# DIRECTIONS FOR THIS TASK
Your task is to return the span of lines beginning at the one with "让这件衣服作为展品保留在这里，应该是有意义的......" and ending at the last line of the data, exactly as it stands.

# GIVEN ENTRIES
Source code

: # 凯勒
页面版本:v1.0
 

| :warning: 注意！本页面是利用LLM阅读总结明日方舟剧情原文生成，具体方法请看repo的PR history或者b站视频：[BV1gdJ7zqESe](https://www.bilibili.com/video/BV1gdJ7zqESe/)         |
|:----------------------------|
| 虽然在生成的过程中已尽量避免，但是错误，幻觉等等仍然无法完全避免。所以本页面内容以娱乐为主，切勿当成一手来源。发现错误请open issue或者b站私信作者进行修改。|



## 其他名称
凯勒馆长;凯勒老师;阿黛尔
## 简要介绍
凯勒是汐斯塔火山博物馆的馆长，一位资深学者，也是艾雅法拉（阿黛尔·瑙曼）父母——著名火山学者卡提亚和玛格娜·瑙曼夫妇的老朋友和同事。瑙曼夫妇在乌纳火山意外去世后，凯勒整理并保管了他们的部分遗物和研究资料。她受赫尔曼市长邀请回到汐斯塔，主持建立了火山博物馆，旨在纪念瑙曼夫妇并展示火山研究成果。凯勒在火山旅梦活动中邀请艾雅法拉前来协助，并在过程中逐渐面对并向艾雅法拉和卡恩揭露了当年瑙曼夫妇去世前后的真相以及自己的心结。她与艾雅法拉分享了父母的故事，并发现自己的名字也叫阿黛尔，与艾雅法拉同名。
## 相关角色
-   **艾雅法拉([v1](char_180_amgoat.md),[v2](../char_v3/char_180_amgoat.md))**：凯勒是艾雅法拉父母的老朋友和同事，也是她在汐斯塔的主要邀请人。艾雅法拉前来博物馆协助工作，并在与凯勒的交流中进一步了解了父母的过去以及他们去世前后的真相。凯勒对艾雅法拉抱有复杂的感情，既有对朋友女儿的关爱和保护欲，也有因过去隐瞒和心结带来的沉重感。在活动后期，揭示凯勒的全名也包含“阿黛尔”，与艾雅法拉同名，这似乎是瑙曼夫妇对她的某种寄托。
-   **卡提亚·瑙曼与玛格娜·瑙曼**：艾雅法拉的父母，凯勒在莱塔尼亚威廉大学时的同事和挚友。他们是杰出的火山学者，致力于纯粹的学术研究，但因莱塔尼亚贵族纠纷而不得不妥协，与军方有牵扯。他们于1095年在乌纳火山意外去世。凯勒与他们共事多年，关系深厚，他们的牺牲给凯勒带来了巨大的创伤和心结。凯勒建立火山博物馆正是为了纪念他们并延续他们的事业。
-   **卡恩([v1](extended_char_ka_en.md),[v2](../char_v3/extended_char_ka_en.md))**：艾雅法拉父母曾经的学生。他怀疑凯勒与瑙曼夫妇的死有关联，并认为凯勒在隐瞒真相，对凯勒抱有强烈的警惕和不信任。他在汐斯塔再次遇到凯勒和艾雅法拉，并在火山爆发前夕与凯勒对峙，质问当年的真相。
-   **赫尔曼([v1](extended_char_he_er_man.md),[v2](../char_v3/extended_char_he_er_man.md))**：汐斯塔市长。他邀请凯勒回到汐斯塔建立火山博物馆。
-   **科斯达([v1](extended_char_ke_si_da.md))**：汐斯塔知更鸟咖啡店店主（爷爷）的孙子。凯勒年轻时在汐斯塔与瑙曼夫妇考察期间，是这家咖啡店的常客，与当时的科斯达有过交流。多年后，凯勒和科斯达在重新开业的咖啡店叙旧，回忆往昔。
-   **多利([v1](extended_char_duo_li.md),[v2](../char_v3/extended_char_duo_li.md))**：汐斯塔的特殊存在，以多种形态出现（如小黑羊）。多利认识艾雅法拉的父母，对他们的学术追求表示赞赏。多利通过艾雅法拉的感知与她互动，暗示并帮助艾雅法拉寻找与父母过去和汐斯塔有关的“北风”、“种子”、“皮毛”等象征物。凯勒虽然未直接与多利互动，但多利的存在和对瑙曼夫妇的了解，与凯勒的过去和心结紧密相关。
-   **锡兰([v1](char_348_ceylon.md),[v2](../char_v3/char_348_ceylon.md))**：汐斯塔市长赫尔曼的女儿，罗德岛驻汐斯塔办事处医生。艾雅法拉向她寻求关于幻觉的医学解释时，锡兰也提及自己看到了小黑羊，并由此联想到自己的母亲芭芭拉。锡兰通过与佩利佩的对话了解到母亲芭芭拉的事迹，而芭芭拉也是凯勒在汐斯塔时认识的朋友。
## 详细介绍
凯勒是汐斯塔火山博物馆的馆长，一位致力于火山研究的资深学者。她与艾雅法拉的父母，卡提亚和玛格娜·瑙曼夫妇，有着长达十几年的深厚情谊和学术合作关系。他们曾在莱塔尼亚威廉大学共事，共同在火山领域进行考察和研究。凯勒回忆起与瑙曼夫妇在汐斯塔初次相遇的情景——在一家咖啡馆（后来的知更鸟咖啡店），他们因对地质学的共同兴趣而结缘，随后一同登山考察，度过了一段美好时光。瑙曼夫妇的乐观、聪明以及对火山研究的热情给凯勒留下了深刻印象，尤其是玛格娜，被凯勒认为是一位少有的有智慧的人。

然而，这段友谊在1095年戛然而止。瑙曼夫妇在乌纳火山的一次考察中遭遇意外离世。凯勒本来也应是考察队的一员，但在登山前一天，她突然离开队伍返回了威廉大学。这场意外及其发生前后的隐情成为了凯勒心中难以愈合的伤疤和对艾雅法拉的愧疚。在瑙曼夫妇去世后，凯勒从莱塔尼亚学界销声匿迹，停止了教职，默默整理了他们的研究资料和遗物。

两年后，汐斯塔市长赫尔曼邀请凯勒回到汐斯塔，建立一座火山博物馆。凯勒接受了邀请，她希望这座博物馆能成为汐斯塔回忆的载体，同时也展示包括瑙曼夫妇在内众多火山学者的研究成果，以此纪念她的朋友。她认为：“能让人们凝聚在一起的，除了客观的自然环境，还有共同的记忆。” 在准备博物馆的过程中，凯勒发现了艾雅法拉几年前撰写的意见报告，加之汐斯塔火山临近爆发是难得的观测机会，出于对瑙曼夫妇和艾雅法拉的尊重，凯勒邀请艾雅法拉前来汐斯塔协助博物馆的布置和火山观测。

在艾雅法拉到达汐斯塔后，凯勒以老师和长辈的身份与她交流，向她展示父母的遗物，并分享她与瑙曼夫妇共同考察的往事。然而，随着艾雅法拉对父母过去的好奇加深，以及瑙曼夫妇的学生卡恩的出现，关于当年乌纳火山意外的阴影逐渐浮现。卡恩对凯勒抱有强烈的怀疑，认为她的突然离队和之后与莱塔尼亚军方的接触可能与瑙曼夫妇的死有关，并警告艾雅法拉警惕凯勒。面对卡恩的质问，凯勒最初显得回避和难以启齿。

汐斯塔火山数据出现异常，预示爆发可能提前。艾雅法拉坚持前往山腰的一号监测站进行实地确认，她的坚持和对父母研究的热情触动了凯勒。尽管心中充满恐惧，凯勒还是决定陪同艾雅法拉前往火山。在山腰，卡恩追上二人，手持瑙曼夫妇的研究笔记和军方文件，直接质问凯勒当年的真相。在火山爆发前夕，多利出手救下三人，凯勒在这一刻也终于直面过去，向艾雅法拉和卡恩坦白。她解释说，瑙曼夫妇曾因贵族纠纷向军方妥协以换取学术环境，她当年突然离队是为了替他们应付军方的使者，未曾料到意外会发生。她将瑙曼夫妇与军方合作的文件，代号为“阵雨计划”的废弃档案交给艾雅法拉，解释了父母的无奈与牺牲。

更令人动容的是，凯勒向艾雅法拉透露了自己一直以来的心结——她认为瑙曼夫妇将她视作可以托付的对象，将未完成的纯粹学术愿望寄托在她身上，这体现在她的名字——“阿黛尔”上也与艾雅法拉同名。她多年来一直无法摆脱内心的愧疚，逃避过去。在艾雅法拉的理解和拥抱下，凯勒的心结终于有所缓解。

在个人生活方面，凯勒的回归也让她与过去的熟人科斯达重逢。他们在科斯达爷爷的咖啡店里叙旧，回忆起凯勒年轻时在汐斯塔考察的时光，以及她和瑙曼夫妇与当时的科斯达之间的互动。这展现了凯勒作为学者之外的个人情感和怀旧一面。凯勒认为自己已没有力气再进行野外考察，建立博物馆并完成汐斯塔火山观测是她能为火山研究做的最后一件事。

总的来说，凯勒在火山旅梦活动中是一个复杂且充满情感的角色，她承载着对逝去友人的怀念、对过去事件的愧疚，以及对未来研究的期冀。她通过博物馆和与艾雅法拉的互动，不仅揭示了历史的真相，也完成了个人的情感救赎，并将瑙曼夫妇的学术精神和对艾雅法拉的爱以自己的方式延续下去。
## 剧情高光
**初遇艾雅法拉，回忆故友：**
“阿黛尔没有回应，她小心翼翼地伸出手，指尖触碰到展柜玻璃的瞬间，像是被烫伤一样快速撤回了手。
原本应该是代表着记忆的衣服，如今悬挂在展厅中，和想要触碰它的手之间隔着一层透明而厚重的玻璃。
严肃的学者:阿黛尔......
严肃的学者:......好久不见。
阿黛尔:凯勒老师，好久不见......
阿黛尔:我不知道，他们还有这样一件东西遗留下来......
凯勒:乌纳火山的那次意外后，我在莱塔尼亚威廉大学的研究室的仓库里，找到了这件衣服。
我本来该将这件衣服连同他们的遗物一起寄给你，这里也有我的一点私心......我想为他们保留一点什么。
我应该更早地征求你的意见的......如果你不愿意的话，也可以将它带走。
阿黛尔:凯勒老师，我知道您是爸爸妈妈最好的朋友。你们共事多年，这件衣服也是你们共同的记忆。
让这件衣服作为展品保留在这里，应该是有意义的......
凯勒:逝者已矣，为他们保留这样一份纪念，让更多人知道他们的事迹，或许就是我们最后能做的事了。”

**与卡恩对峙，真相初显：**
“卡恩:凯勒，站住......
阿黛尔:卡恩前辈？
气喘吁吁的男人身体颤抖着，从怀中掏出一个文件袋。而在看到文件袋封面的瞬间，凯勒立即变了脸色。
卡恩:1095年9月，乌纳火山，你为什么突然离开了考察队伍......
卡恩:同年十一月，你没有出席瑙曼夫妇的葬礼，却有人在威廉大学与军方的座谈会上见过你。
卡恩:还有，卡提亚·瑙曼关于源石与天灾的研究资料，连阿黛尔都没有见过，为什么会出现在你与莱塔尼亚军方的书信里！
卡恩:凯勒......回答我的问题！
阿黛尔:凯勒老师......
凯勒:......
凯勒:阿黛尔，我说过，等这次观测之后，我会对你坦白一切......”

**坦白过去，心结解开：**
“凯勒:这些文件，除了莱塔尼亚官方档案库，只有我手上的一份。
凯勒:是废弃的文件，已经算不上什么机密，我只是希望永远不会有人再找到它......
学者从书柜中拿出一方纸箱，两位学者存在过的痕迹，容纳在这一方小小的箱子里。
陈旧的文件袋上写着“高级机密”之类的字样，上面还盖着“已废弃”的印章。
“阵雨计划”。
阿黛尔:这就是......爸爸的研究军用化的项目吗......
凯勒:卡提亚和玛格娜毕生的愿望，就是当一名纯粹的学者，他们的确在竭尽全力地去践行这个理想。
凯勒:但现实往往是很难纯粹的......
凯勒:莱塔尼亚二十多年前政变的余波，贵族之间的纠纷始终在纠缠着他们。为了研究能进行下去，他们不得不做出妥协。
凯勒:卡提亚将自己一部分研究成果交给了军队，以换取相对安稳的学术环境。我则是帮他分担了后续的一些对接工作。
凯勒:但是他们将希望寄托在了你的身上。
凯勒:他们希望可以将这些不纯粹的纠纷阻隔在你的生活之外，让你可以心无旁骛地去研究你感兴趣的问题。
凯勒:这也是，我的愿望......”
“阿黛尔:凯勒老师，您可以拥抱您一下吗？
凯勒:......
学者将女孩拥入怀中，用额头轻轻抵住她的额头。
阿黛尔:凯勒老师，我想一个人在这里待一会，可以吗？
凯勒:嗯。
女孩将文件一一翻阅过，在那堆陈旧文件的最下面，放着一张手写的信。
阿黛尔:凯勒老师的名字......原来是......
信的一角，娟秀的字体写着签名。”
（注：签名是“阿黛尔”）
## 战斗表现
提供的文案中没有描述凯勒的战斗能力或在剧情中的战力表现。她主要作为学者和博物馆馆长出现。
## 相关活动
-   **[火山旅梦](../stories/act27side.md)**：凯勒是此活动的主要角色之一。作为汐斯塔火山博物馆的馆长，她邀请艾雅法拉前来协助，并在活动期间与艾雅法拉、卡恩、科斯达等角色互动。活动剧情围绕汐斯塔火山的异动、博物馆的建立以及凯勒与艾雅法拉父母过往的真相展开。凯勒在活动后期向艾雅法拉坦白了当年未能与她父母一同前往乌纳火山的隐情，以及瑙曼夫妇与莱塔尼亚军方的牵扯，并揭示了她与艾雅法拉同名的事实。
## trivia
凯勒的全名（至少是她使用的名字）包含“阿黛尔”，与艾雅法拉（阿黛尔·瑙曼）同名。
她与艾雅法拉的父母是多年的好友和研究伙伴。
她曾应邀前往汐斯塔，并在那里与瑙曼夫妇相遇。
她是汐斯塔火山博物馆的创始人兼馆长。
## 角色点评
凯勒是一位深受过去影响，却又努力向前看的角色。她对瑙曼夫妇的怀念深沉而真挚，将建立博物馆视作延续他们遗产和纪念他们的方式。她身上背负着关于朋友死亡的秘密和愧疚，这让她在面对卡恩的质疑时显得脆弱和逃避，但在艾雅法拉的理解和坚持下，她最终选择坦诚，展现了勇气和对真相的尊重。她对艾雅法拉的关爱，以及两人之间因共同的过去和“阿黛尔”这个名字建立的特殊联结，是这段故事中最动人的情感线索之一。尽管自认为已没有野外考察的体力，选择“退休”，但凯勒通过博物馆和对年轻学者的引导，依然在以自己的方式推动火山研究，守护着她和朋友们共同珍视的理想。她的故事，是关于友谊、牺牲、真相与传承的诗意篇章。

# RESPONSE TO THE EXERCISE
让这件衣服作为展品保留在这里，应该是有意义的......
凯勒:逝者已矣，为他们保留这样一份纪念，让更多人知道他们的事迹，或许就是我们最后能做的事了。”

**与卡恩对峙，真相初显：**
“卡恩:凯勒，站住......
阿黛尔:卡恩前辈？
气喘吁吁的男人身体颤抖着，从怀中掏出一个文件袋。而在看到文件袋封面的瞬间，凯勒立即变了脸色。
卡恩:1095年9月，乌纳火山，你为什么突然离开了考察队伍......
卡恩:同年十一月，你没有出席瑙曼夫妇的葬礼，却有人在威廉大学与军方的座谈会上见过你。
卡恩:还有，卡提亚·瑙曼关于源石与天灾的研究资料，连阿黛尔都没有见过，为什么会出现在你与莱塔尼亚军方的书信里！
卡恩:凯勒......回答我的问题！
阿黛尔:凯勒老师......
凯勒:......
凯勒:阿黛尔，我说过，等这次观测之后，我会对你坦白一切......”

**坦白过去，心结解开：**
“凯勒:这些文件，除了莱塔尼亚官方档案库，只有我手上的一份。
凯勒:是废弃的文件，已经算不上什么机密，我只是希望永远不会有人再找到它......
学者从书柜中拿出一方纸箱，两位学者存在过的痕迹，容纳在这一方小小的箱子里。
陈旧的文件袋上写着“高级机密”之类的字样，上面还盖着“已废弃”的印章。
“阵雨计划”。
阿黛尔:这就是......爸爸的研究军用化的项目吗......
凯勒:卡提亚和玛格娜毕生的愿望，就是当一名纯粹的学者，他们的确在竭尽全力地去践行这个理想。
凯勒:但现实往往是很难纯粹的......
凯勒:莱塔尼亚二十多年前政变的余波，贵族之间的纠纷始终在纠缠着他们。为了研究能进行下去，他们不得不做出妥协。
凯勒:卡提亚将自己一部分研究成果交给了军队，以换取相对安稳的学术环境。我则是帮他分担了后续的一些对接工作。
凯勒:但是他们将希望寄托在了你的身上。
凯勒:他们希望可以将这些不纯粹的纠纷阻隔在你的生活之外，让你可以心无旁骛地去研究你感兴趣的问题。
凯勒:这也是，我的愿望......”
“阿黛尔:凯勒老师，您可以拥抱您一下吗？
凯勒:......
学者将女孩拥入怀中，用额头轻轻抵住她的额头。
阿黛尔:凯勒老师，我想一个人在这里待一会，可以吗？
凯勒:嗯。
女孩将文件一一翻阅过，在那堆陈旧文件的最下面，放着一张手写的信。
阿黛尔:凯勒老师的名字......原来是......
信的一角，娟秀的字体写着签名。”
（注：签名是“阿黛尔”）
## 战斗表现
提供的文案中没有描述凯勒的战斗能力或在剧情中的战力表现。她主要作为学者和博物馆馆长出现。
## 相关活动
-   **[火山旅梦](../stories/act27side.md)**：凯勒是此活动的主要角色之一。作为汐斯塔火山博物馆的馆长，她邀请艾雅法拉前来协助，并在活动期间与艾雅法拉、卡恩、科斯达等角色互动。活动剧情围绕汐斯塔火山的异动、博物馆的建立以及凯勒与艾雅法拉父母过往的真相展开。凯勒在活动后期向艾雅法拉坦白了当年未能与她父母一同前往乌纳火山的隐情，以及瑙曼夫妇与莱塔尼亚军方的牵扯，并揭示了她与艾雅法拉同名的事实。
## trivia
凯勒的全名（至少是她使用的名字）包含“阿黛尔”，与艾雅法拉（阿黛尔·瑙曼）同名。
她与艾雅法拉的父母是多年的好友和研究伙伴。
她曾应邀前往汐斯塔，并在那里与瑙曼夫妇相遇。
她是汐斯塔火山博物馆的创始人兼馆长。
## 角色点评
凯勒是一位深受过去影响，却又努力向前看的角色。她对瑙曼夫妇的怀念深沉而真挚，将建立博物馆视作延续他们遗产和纪念他们的方式。她身上背负着关于朋友死亡的秘密和愧疚，这让她在面对卡恩的质疑时显得脆弱和逃避，但在艾雅法拉的理解和坚持下，她最终选择坦诚，展现了勇气和对真相的尊重。她对艾雅法拉的关爱，以及两人之间因共同的过去和“阿黛尔”这个名字建立的特殊联结，是这段故事中最动人的情感线索之一。尽管自认为已没有野外考察的体力，选择“退休”，但凯勒通过博物馆和对年轻学者的引导，依然在以自己的方式推动火山研究，守护着她和朋友们共同珍视的理想。她的故事，是关于友谊、牺牲、真相与传承的诗意篇章。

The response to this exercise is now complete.